══ DATA EXTRACT

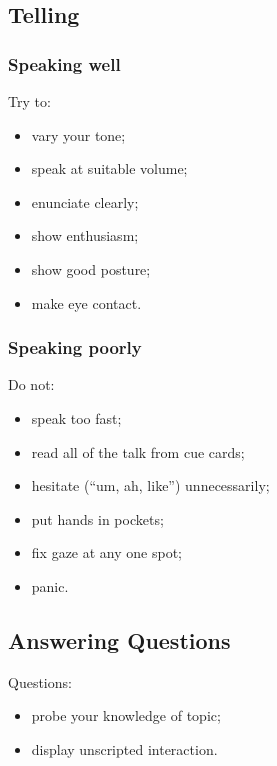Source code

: \documentclass{beamer}
\begin{document}
\subsection{Telling}

\begin{frame}

\frametitle{Speaking well}

Try to:
\begin{itemize}
\item vary your tone;
\item speak at suitable volume;
\item enunciate clearly;
\item show enthusiasm;
\item show good posture;
\item make eye contact.
\end{itemize}

\end{frame}

\begin{frame}

\frametitle{Speaking poorly}

Do not:
\begin{itemize}
\item speak too fast;
\item read all of the talk from cue cards;
\item hesitate (``um, ah, like'') unnecessarily;
\item put hands in pockets;
\item fix gaze at any one spot;
\item panic.
\end{itemize}

\end{frame}


\subsection{Answering Questions}

\begin{frame}

\Large
Questions:

\begin{itemize}
\item probe your knowledge of topic;
\item display unscripted interaction.
\end{itemize}

\end{frame}
\end{document}
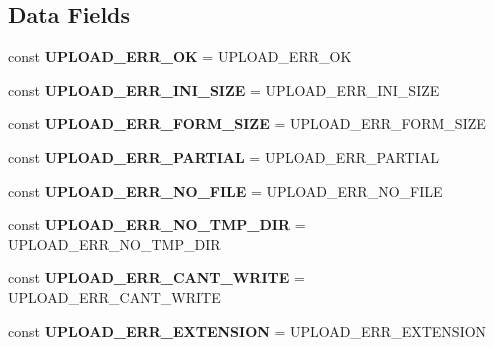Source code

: \subsection*{Data Fields}
\begin{DoxyCompactItemize}
\item 
\mbox{\label{class_pes_1_1_http_1_1_uploaded_file_error_enum_a4d8b6cf5fb96d01b098d0fc5d6475588}} 
const {\bfseries U\+P\+L\+O\+A\+D\+\_\+\+E\+R\+R\+\_\+\+OK} = U\+P\+L\+O\+A\+D\+\_\+\+E\+R\+R\+\_\+\+OK
\item 
\mbox{\label{class_pes_1_1_http_1_1_uploaded_file_error_enum_a0b1e137a662a9f3e71e5599b2a872684}} 
const {\bfseries U\+P\+L\+O\+A\+D\+\_\+\+E\+R\+R\+\_\+\+I\+N\+I\+\_\+\+S\+I\+ZE} = U\+P\+L\+O\+A\+D\+\_\+\+E\+R\+R\+\_\+\+I\+N\+I\+\_\+\+S\+I\+ZE
\item 
\mbox{\label{class_pes_1_1_http_1_1_uploaded_file_error_enum_a7e21b4a08e014f16cfe748cc3f1ec9e9}} 
const {\bfseries U\+P\+L\+O\+A\+D\+\_\+\+E\+R\+R\+\_\+\+F\+O\+R\+M\+\_\+\+S\+I\+ZE} = U\+P\+L\+O\+A\+D\+\_\+\+E\+R\+R\+\_\+\+F\+O\+R\+M\+\_\+\+S\+I\+ZE
\item 
\mbox{\label{class_pes_1_1_http_1_1_uploaded_file_error_enum_acb13e00e696f86439a45fbc1a689b55c}} 
const {\bfseries U\+P\+L\+O\+A\+D\+\_\+\+E\+R\+R\+\_\+\+P\+A\+R\+T\+I\+AL} = U\+P\+L\+O\+A\+D\+\_\+\+E\+R\+R\+\_\+\+P\+A\+R\+T\+I\+AL
\item 
\mbox{\label{class_pes_1_1_http_1_1_uploaded_file_error_enum_a9f9c9a1cb683a1361b7878966b6bbab0}} 
const {\bfseries U\+P\+L\+O\+A\+D\+\_\+\+E\+R\+R\+\_\+\+N\+O\+\_\+\+F\+I\+LE} = U\+P\+L\+O\+A\+D\+\_\+\+E\+R\+R\+\_\+\+N\+O\+\_\+\+F\+I\+LE
\item 
\mbox{\label{class_pes_1_1_http_1_1_uploaded_file_error_enum_a21c026d2e017d23e7a6e7b80eed4aeb2}} 
const {\bfseries U\+P\+L\+O\+A\+D\+\_\+\+E\+R\+R\+\_\+\+N\+O\+\_\+\+T\+M\+P\+\_\+\+D\+IR} = U\+P\+L\+O\+A\+D\+\_\+\+E\+R\+R\+\_\+\+N\+O\+\_\+\+T\+M\+P\+\_\+\+D\+IR
\item 
\mbox{\label{class_pes_1_1_http_1_1_uploaded_file_error_enum_a87b249c935449291717568007706060e}} 
const {\bfseries U\+P\+L\+O\+A\+D\+\_\+\+E\+R\+R\+\_\+\+C\+A\+N\+T\+\_\+\+W\+R\+I\+TE} = U\+P\+L\+O\+A\+D\+\_\+\+E\+R\+R\+\_\+\+C\+A\+N\+T\+\_\+\+W\+R\+I\+TE
\item 
\mbox{\label{class_pes_1_1_http_1_1_uploaded_file_error_enum_a015b1c7cf37f4fc26e5ca0a1878b9f09}} 
const {\bfseries U\+P\+L\+O\+A\+D\+\_\+\+E\+R\+R\+\_\+\+E\+X\+T\+E\+N\+S\+I\+ON} = U\+P\+L\+O\+A\+D\+\_\+\+E\+R\+R\+\_\+\+E\+X\+T\+E\+N\+S\+I\+ON
\end{DoxyCompactItemize}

════

* **WHAT YOU SHOULD DO**:
Please copy out each line of the listing above that contains the string "DoxyCompactItemize".

* **ANSWER TO THE EXERCISE**:
\begin{DoxyCompactItemize}
\end{DoxyCompactItemize}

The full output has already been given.